## Given data
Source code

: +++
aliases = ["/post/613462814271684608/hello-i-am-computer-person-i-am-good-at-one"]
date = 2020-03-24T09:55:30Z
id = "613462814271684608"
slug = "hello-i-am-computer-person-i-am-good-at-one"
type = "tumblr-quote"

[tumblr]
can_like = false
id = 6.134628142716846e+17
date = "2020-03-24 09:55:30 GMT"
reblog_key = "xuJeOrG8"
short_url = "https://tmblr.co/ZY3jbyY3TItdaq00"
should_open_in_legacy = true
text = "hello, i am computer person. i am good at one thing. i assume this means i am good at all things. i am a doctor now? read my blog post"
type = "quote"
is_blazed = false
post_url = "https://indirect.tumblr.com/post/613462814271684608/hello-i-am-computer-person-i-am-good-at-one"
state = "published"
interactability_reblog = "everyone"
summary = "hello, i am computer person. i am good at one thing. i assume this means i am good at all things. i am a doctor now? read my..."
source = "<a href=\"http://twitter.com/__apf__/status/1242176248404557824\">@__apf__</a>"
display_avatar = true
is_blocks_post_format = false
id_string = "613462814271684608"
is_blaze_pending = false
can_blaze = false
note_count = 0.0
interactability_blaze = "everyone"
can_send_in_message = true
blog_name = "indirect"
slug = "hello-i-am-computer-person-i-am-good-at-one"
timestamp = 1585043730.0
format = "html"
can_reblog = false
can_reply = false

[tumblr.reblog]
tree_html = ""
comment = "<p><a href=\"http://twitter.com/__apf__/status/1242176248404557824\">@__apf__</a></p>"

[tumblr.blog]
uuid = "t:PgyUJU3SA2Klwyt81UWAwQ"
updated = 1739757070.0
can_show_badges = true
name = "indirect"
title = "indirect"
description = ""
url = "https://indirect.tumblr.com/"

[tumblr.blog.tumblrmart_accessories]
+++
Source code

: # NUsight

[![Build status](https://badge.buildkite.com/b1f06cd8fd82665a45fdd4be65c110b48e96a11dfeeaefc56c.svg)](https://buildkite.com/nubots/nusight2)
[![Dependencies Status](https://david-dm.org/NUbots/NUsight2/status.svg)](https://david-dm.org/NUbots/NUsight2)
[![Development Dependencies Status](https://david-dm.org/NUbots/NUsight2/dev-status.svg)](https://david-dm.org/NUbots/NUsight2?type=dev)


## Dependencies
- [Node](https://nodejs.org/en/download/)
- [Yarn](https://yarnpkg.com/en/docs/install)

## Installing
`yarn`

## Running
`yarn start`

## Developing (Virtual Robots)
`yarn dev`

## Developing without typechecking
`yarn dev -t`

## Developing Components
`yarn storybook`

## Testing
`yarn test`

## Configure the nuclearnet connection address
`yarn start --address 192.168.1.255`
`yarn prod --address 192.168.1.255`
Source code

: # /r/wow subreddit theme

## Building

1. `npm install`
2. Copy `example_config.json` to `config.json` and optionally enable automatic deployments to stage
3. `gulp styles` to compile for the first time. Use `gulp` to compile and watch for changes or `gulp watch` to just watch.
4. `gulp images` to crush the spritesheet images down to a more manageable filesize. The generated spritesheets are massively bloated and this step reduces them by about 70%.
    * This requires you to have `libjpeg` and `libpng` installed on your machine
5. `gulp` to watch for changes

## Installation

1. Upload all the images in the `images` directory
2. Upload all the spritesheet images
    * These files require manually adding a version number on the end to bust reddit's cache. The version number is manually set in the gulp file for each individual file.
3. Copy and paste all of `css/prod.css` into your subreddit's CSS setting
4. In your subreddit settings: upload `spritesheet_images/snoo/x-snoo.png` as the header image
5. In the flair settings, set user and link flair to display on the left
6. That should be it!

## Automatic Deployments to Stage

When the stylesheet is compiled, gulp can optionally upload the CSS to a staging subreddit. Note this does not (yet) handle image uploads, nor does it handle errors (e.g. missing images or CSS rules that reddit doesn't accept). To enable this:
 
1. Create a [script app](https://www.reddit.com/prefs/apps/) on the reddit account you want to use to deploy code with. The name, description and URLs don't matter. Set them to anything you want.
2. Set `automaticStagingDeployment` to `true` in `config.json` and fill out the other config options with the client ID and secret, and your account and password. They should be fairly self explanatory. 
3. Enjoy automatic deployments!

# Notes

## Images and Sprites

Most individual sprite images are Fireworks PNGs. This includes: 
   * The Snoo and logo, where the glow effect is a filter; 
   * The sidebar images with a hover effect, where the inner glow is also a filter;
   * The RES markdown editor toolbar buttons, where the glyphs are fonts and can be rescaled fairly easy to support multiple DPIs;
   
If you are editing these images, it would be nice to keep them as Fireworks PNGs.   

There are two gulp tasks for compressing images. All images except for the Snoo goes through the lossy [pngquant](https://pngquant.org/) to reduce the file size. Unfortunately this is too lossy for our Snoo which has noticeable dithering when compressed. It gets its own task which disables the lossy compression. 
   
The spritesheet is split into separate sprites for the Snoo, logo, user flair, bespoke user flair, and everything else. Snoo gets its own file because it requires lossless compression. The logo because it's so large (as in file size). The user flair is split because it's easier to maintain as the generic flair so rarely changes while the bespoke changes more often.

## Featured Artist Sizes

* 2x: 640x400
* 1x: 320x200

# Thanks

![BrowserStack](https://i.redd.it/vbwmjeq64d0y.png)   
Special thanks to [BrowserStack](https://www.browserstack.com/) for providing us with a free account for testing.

## Exercise directions
Every record, from top to bottom, must be transcribed exactly.

## Task response
Source code

: +++
aliases = ["/post/613462814271684608/hello-i-am-computer-person-i-am-good-at-one"]
date = 2020-03-24T09:55:30Z
id = "613462814271684608"
slug = "hello-i-am-computer-person-i-am-good-at-one"
type = "tumblr-quote"

[tumblr]
can_like = false
id = 6.134628142716846e+17
date = "2020-03-24 09:55:30 GMT"
reblog_key = "xuJeOrG8"
short_url = "https://tmblr.co/ZY3jbyY3TItdaq00"
should_open_in_legacy = true
text = "hello, i am computer person. i am good at one thing. i assume this means i am good at all things. i am a doctor now? read my blog post"
type = "quote"
is_blazed = false
post_url = "https://indirect.tumblr.com/post/613462814271684608/hello-i-am-computer-person-i-am-good-at-one"
state = "published"
interactability_reblog = "everyone"
summary = "hello, i am computer person. i am good at one thing. i assume this means i am good at all things. i am a doctor now? read my..."
source = "<a href=\"http://twitter.com/__apf__/status/1242176248404557824\">@__apf__</a>"
display_avatar = true
is_blocks_post_format = false
id_string = "613462814271684608"
is_blaze_pending = false
can_blaze = false
note_count = 0.0
interactability_blaze = "everyone"
can_send_in_message = true
blog_name = "indirect"
slug = "hello-i-am-computer-person-i-am-good-at-one"
timestamp = 1585043730.0
format = "html"
can_reblog = false
can_reply = false

[tumblr.reblog]
tree_html = ""
comment = "<p><a href=\"http://twitter.com/__apf__/status/1242176248404557824\">@__apf__</a></p>"

[tumblr.blog]
uuid = "t:PgyUJU3SA2Klwyt81UWAwQ"
updated = 1739757070.0
can_show_badges = true
name = "indirect"
title = "indirect"
description = ""
url = "https://indirect.tumblr.com/"

[tumblr.blog.tumblrmart_accessories]
+++
Source code

: # NUsight

[![Build status](https://badge.buildkite.com/b1f06cd8fd82665a45fdd4be65c110b48e96a11dfeeaefc56c.svg)](https://buildkite.com/nubots/nusight2)
[![Dependencies Status](https://david-dm.org/NUbots/NUsight2/status.svg)](https://david-dm.org/NUbots/NUsight2)
[![Development Dependencies Status](https://david-dm.org/NUbots/NUsight2/dev-status.svg)](https://david-dm.org/NUbots/NUsight2?type=dev)


## Dependencies
- [Node](https://nodejs.org/en/download/)
- [Yarn](https://yarnpkg.com/en/docs/install)

## Installing
`yarn`

## Running
`yarn start`

## Developing (Virtual Robots)
`yarn dev`

## Developing without typechecking
`yarn dev -t`

## Developing Components
`yarn storybook`

## Testing
`yarn test`

## Configure the nuclearnet connection address
`yarn start --address 192.168.1.255`
`yarn prod --address 192.168.1.255`
Source code

: # /r/wow subreddit theme

## Building

1. `npm install`
2. Copy `example_config.json` to `config.json` and optionally enable automatic deployments to stage
3. `gulp styles` to compile for the first time. Use `gulp` to compile and watch for changes or `gulp watch` to just watch.
4. `gulp images` to crush the spritesheet images down to a more manageable filesize. The generated spritesheets are massively bloated and this step reduces them by about 70%.
    * This requires you to have `libjpeg` and `libpng` installed on your machine
5. `gulp` to watch for changes

## Installation

1. Upload all the images in the `images` directory
2. Upload all the spritesheet images
    * These files require manually adding a version number on the end to bust reddit's cache. The version number is manually set in the gulp file for each individual file.
3. Copy and paste all of `css/prod.css` into your subreddit's CSS setting
4. In your subreddit settings: upload `spritesheet_images/snoo/x-snoo.png` as the header image
5. In the flair settings, set user and link flair to display on the left
6. That should be it!

## Automatic Deployments to Stage

When the stylesheet is compiled, gulp can optionally upload the CSS to a staging subreddit. Note this does not (yet) handle image uploads, nor does it handle errors (e.g. missing images or CSS rules that reddit doesn't accept). To enable this:
 
1. Create a [script app](https://www.reddit.com/prefs/apps/) on the reddit account you want to use to deploy code with. The name, description and URLs don't matter. Set them to anything you want.
2. Set `automaticStagingDeployment` to `true` in `config.json` and fill out the other config options with the client ID and secret, and your account and password. They should be fairly self explanatory. 
3. Enjoy automatic deployments!

# Notes

## Images and Sprites

Most individual sprite images are Fireworks PNGs. This includes: 
   * The Snoo and logo, where the glow effect is a filter; 
   * The sidebar images with a hover effect, where the inner glow is also a filter;
   * The RES markdown editor toolbar buttons, where the glyphs are fonts and can be rescaled fairly easy to support multiple DPIs;
   
If you are editing these images, it would be nice to keep them as Fireworks PNGs.   

There are two gulp tasks for compressing images. All images except for the Snoo goes through the lossy [pngquant](https://pngquant.org/) to reduce the file size. Unfortunately this is too lossy for our Snoo which has noticeable dithering when compressed. It gets its own task which disables the lossy compression. 
   
The spritesheet is split into separate sprites for the Snoo, logo, user flair, bespoke user flair, and everything else. Snoo gets its own file because it requires lossless compression. The logo because it's so large (as in file size). The user flair is split because it's easier to maintain as the generic flair so rarely changes while the bespoke changes more often.

## Featured Artist Sizes

* 2x: 640x400
* 1x: 320x200

# Thanks

![BrowserStack](https://i.redd.it/vbwmjeq64d0y.png)   
Special thanks to [BrowserStack](https://www.browserstack.com/) for providing us with a free account for testing.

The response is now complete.